Covering a turkey for part of the cooking time helps keep the meat moist, but leaving it uncovered at the end gives you crisp, browned skin.
During roasting
- For most standard oven-roasted turkeys, loosely tent the bird with foil (or use a lidded roasting pan) for the majority of the cooking time to trap steam and reduce drying, especially in the breast.
- In the last 30–60 minutes, remove the foil so the skin can brown and crisp; if any spot starts to get too dark, you can loosely re-cover just that area.

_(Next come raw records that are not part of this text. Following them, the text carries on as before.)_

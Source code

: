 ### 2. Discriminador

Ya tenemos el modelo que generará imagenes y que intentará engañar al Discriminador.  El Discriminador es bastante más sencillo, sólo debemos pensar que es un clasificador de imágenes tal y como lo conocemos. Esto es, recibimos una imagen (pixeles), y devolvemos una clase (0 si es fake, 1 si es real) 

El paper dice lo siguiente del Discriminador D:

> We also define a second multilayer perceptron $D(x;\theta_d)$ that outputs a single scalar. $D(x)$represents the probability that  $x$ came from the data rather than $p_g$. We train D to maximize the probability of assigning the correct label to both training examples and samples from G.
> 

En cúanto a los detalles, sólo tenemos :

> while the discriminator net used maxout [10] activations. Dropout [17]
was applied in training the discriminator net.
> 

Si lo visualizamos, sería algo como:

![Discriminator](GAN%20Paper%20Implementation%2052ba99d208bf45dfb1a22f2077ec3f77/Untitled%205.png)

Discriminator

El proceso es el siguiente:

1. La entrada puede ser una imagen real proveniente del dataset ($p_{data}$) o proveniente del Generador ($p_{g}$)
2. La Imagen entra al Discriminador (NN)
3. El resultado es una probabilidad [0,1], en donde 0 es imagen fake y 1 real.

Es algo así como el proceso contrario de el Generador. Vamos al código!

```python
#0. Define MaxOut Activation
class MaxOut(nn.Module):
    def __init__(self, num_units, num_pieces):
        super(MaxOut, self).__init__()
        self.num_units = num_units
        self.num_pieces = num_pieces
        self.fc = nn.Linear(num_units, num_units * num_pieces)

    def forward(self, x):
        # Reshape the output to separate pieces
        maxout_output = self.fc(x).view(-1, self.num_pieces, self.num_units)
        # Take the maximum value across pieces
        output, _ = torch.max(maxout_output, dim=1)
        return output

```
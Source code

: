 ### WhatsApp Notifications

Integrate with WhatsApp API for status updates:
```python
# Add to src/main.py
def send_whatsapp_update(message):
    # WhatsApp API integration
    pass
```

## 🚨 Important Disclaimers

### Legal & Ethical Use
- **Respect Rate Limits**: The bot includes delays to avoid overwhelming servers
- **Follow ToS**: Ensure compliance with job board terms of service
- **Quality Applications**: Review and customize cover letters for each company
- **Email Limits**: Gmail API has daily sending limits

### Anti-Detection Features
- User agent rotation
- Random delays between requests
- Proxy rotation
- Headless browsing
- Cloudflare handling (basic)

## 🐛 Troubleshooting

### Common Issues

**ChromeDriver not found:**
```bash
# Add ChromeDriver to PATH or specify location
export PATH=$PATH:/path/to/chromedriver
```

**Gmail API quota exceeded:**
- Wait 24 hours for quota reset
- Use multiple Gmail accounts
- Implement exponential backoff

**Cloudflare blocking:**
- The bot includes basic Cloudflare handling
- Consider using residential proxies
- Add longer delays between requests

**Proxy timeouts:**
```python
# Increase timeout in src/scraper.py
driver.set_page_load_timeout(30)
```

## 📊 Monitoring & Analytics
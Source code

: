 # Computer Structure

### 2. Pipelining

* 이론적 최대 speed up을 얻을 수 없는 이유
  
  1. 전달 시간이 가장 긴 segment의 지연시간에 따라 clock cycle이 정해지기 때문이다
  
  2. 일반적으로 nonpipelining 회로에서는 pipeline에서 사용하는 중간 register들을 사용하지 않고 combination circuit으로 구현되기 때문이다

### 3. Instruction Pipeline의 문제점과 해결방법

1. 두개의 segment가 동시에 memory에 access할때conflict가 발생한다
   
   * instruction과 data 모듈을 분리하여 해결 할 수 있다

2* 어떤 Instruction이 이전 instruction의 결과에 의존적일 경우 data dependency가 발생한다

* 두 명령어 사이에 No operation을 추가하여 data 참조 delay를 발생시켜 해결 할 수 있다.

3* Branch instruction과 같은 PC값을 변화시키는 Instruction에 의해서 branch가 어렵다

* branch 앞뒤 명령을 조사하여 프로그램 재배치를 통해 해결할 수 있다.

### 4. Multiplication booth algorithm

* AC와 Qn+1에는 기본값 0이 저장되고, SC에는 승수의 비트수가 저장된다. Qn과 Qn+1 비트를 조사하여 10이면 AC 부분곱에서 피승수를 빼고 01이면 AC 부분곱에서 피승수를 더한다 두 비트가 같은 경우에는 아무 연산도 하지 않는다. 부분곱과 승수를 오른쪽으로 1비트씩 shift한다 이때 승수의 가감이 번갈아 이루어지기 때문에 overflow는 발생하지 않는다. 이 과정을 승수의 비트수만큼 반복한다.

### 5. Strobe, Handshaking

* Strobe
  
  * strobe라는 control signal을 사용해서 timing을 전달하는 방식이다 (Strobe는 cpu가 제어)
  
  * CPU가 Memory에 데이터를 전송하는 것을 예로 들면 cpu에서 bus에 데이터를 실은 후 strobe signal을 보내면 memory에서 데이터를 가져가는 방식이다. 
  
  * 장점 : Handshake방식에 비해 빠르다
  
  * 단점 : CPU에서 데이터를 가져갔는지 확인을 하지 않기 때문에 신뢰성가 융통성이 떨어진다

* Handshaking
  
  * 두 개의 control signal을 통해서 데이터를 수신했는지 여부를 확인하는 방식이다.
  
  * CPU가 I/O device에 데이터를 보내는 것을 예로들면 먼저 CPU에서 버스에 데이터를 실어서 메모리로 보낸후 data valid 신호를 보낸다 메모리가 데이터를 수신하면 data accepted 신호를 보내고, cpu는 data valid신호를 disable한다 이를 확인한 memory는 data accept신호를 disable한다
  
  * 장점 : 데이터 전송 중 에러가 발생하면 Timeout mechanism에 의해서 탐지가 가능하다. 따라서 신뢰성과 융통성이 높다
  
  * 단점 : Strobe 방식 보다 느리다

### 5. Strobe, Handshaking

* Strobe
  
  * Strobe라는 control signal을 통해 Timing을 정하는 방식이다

When not to keep it covered
- If you leave the turkey tightly covered the entire time, the skin will stay pale and rubbery, and the meat can overcook because the trapped heat essentially turns it into a steamy oven inside the foil.
- Some turkey specialists specifically advise not tightly wrapping or heavily insulating the bird after it comes out of the oven, since it will continue to cook as it rests and can dry out if it stays in a “hot tent” too long.
Resting the turkey
- Let the turkey rest after roasting so the juices redistribute; many cooks tent it very loosely with foil so it stays warm without trapping too much extra heat.
- Aim for at least 20–30 minutes of rest for a smaller bird and up to about an hour for a large turkey, checking that it does not sit in a tightly sealed foil wrap that keeps cooking it.